▶ [Task requirements]:
Pick out all lines of the entries that include the word "mqyqingfeng" and copy them.

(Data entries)
*** Block opens ***
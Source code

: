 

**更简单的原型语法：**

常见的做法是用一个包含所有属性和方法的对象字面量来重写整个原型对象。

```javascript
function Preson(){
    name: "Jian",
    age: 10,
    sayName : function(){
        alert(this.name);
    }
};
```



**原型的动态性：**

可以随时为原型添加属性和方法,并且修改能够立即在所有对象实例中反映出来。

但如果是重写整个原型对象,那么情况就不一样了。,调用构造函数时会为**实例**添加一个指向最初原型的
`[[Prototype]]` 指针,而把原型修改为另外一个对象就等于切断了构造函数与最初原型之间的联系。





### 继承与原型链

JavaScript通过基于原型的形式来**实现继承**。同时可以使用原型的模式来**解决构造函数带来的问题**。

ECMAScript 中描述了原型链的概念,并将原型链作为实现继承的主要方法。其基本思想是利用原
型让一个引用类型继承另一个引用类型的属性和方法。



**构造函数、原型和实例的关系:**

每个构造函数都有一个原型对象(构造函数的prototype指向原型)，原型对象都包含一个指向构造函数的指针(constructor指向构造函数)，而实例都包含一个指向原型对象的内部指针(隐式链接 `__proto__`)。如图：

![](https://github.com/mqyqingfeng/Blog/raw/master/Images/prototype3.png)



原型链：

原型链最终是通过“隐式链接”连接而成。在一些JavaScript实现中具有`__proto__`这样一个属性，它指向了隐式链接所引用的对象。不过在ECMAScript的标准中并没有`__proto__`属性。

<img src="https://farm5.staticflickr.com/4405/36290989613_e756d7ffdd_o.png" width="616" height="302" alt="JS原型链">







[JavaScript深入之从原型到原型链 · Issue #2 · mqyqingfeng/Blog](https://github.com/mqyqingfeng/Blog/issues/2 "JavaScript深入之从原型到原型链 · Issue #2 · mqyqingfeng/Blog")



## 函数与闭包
*** Block closes ***
▶ [Response to the exercise]:
![](https://github.com/mqyqingfeng/Blog/raw/master/Images/prototype3.png)
[JavaScript深入之从原型到原型链 · Issue #2 · mqyqingfeng/Blog](https://github.com/mqyqingfeng/Blog/issues/2 "JavaScript深入之从原型到原型链 · Issue #2 · mqyqingfeng/Blog")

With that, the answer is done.